Introduction

In this post I want to explore a data engineering framework that would allow to achieve the following goals:

Acceptance Test Driven Development (ATDD)
Isolated code changes
Shared documentation

There are few assumptions that proposed framework is designed for:

data pipelines that consist of a mix of SQL and code;
there are multiple sources of data that are initially made available in a single datastore (data lake);
we are building a target data layer which will be available to the business.

This can be represented by this flow diagram:

 application
  -> data ingestion      | service
  -> data lake (nested)  | datastore
  -> data extraction     | batch
  -> staging (unnest)    | datastore
  -> data transformation | batch
  -> data warehouse      | datastore

Our focus will be on the design of data transformation in a way that enables teams to embrace Agile practices.

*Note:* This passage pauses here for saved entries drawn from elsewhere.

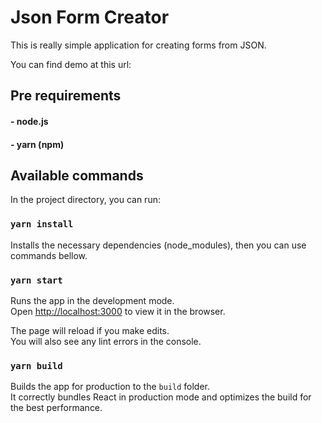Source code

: # Json Form Creator

This is really simple application for creating forms from JSON.

You can find demo at this url: 

## Pre requirements

#### - node.js
#### - yarn (npm)

## Available commands

In the project directory, you can run:

### `yarn install`

Installs the necessary dependencies (node_modules), then you can use commands bellow.

### `yarn start`

Runs the app in the development mode.<br />
Open [http://localhost:3000](http://localhost:3000) to view it in the browser.

The page will reload if you make edits.<br />
You will also see any lint errors in the console.

### `yarn build`

Builds the app for production to the `build` folder.<br />
It correctly bundles React in production mode and optimizes the build for the best performance.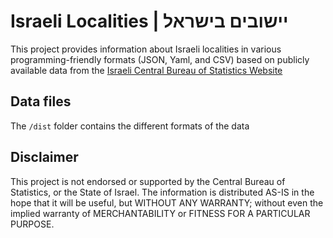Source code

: # Israeli Localities | יישובים בישראל
This project provides information about Israeli localities in various programming-friendly formats (JSON, Yaml, and CSV) based on publicly available data from the [Israeli Central Bureau of Statistics Website](https://www.cbs.gov.il/he/publications/Pages/2019/%D7%99%D7%99%D7%A9%D7%95%D7%91%D7%99%D7%9D-%D7%91%D7%99%D7%A9%D7%A8%D7%90%D7%9C.aspx)

## Data files
The `/dist` folder contains the different formats of the data

## Disclaimer
This project is not endorsed or supported by the Central Bureau of Statistics, or the State of Israel. The information is distributed AS-IS in the hope that it will be useful, but WITHOUT ANY WARRANTY; without even the implied warranty of MERCHANTABILITY or FITNESS FOR A PARTICULAR PURPOSE. 
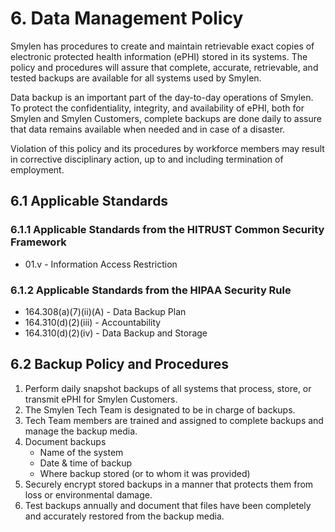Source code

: # 6. Data Management Policy

Smylen has procedures to create and maintain retrievable exact copies of electronic protected health information (ePHI) stored in its systems. The policy and procedures will assure that complete, accurate, retrievable, and tested backups are available for all systems used by Smylen.

Data backup is an important part of the day-to-day operations of Smylen. To protect the confidentiality, integrity, and availability of ePHI, both for Smylen and Smylen Customers, complete backups are done daily to assure that data remains available when needed and in case of a disaster.

Violation of this policy and its procedures by workforce members may result in corrective disciplinary action, up to and including termination of employment.

## 6.1 Applicable Standards

### 6.1.1 Applicable Standards from the HITRUST Common Security Framework

* 01.v - Information Access Restriction

### 6.1.2 Applicable Standards from the HIPAA Security Rule

* 164.308(a)(7)(ii)(A) - Data Backup Plan
* 164.310(d)(2)(iii) - Accountability
* 164.310(d)(2)(iv) - Data Backup and Storage

## 6.2 Backup Policy and Procedures

1. Perform daily snapshot backups of all systems that process, store, or transmit ePHI for Smylen Customers.
2. The Smylen Tech Team is designated to be in charge of backups.
3. Tech Team members are trained and assigned to complete backups and manage the backup media.
4. Document backups
   * Name of the system
   * Date & time of backup
   * Where backup stored (or to whom it was provided)
5. Securely encrypt stored backups in a manner that protects them from loss or environmental damage.
6. Test backups annually and document that files have been completely and accurately restored from the backup media.
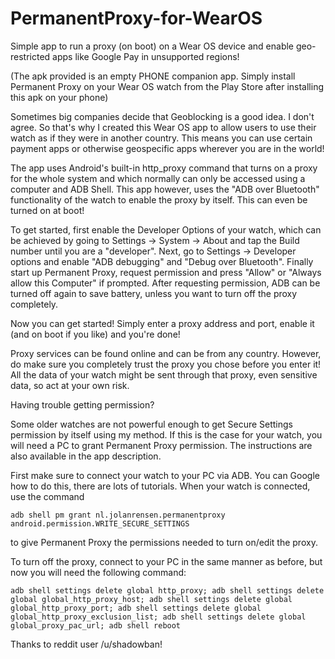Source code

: # PermanentProxy-for-WearOS
Simple app to run a proxy (on boot) on a Wear OS device and enable geo-restricted apps like Google Pay in unsupported regions!

(The apk provided is an empty PHONE companion app. Simply install Permanent Proxy on your Wear OS watch from the Play Store after installing this apk on your phone)

Sometimes big companies decide that Geoblocking is a good idea. I don't agree.
So that's why I created this Wear OS app to allow users to use their watch as if they were in another country. This means you can use certain payment apps or otherwise geospecific apps wherever you are in the world!

The app uses Android's built-in http_proxy command that turns on a proxy for the whole system and which normally can only be accessed using a computer and ADB Shell. This app however, uses the "ADB over Bluetooth" functionality of the watch to enable the proxy by itself. This can even be turned on at boot!

To get started, first enable the Developer Options of your watch, which can be achieved by going to Settings -> System -> About and tap the Build number until you are a "developer".
Next, go to Settings -> Developer options and enable "ADB debugging" and "Debug over Bluetooth".
Finally start up Permanent Proxy, request permission and press "Allow" or "Always allow this Computer" if prompted.
After requesting permission, ADB can be turned off again to save battery, unless you want to turn off the proxy completely.

Now you can get started!
Simply enter a proxy address and port, enable it (and on boot if you like) and you're done!

Proxy services can be found online and can be from any country. However, do make sure you completely trust the proxy you chose before you enter it! All the data of your watch might be sent through that proxy, even sensitive data, so act at your own risk.


Having trouble getting permission?

Some older watches are not powerful enough to get Secure Settings permission by itself using my method. If this is the case for your watch, you will need a PC to grant Permanent Proxy permission. The instructions are also available in the app description.

First make sure to connect your watch to your PC via ADB. You can Google how to do this, there are lots of tutorials. When your watch is connected, use the command

    adb shell pm grant nl.jolanrensen.permanentproxy android.permission.WRITE_SECURE_SETTINGS

to give Permanent Proxy the permissions needed to turn on/edit the proxy.

To turn off the proxy, connect to your PC in the same manner as before, but now you will need the following command:

    adb shell settings delete global http_proxy; adb shell settings delete global global_http_proxy_host; adb shell settings delete global global_http_proxy_port; adb shell settings delete global global_http_proxy_exclusion_list; adb shell settings delete global global_proxy_pac_url; adb shell reboot



Thanks to reddit user /u/shadowban!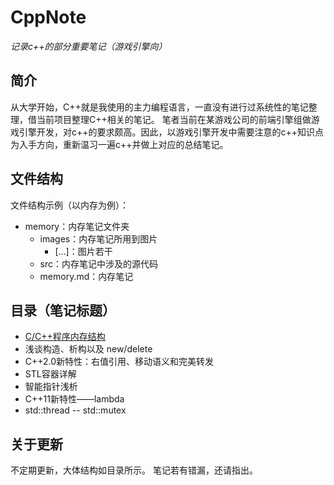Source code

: # CppNote

*记录c++的部分重要笔记（游戏引擎向）*

## 简介
从大学开始，C++就是我使用的主力编程语言，一直没有进行过系统性的笔记整理，借当前项目整理C++相关的笔记。
笔者当前在某游戏公司的前端引擎组做游戏引擎开发，对c++的要求颇高。因此，以游戏引擎开发中需要注意的c++知识点为入手方向，重新温习一遍c++并做上对应的总结笔记。

## 文件结构
文件结构示例（以内存为例）：
+ memory：内存笔记文件夹
    + images：内存笔记所用到图片
        + [...]：图片若干
    + src：内存笔记中涉及的源代码
    + memory.md：内存笔记

## 目录（笔记标题）
+ [C/C++程序内存结构](#./1_memory/memory.md)
+ 浅谈构造、析构以及 new/delete
+ C++2.0新特性：右值引用、移动语义和完美转发
+ STL容器详解
+ 智能指针浅析
+ C++11新特性——lambda
+ std::thread -- std::mutex

## 关于更新
不定期更新，大体结构如目录所示。
笔记若有错漏，还请指出。
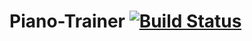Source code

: Piano-Trainer [![Build Status](https://travis-ci.org/philippotto/Piano-Trainer.svg?branch=master)](https://travis-ci.org/philippotto/Piano-Trainer)
=============
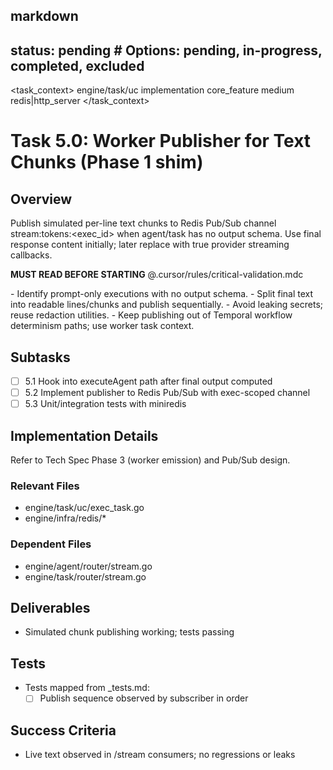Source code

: ## markdown

## status: pending # Options: pending, in-progress, completed, excluded

<task_context>
<domain>engine/task/uc</domain>
<type>implementation</type>
<scope>core_feature</scope>
<complexity>medium</complexity>
<dependencies>redis|http_server</dependencies>
</task_context>

# Task 5.0: Worker Publisher for Text Chunks (Phase 1 shim)

## Overview

Publish simulated per-line text chunks to Redis Pub/Sub channel stream:tokens:<exec_id> when agent/task has no output schema. Use final response content initially; later replace with true provider streaming callbacks.

<critical>**MUST READ BEFORE STARTING** @.cursor/rules/critical-validation.mdc</critical>

<requirements>
- Identify prompt-only executions with no output schema.
- Split final text into readable lines/chunks and publish sequentially.
- Avoid leaking secrets; reuse redaction utilities.
- Keep publishing out of Temporal workflow determinism paths; use worker task context.
</requirements>

## Subtasks

- [ ] 5.1 Hook into executeAgent path after final output computed
- [ ] 5.2 Implement publisher to Redis Pub/Sub with exec-scoped channel
- [ ] 5.3 Unit/integration tests with miniredis

## Implementation Details

Refer to Tech Spec Phase 3 (worker emission) and Pub/Sub design.

### Relevant Files

- engine/task/uc/exec_task.go
- engine/infra/redis/\*

### Dependent Files

- engine/agent/router/stream.go
- engine/task/router/stream.go

## Deliverables

- Simulated chunk publishing working; tests passing

## Tests

- Tests mapped from \_tests.md:
  - [ ] Publish sequence observed by subscriber in order

## Success Criteria

- Live text observed in /stream consumers; no regressions or leaks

To make the execution of transformation layer simple, we introduce structured staging area that consists of relational projections of data lake.

Data Landscape

Database

This framework is targeting any Data Warehousing tool and is technology agnostic. It has been implemented in BigQuery at MADE.com.

Data Lake

We use term data lake to refer to all the data that comes from applications in the raw format. Usually this will be json files in cloud storage or data streamed as json into the database.

We expect that data lake consists of tables without nested data.

If you have nested data, you will need to add pre-processing stage to flatten the data. We will refer to flat data layer as data lake going forward.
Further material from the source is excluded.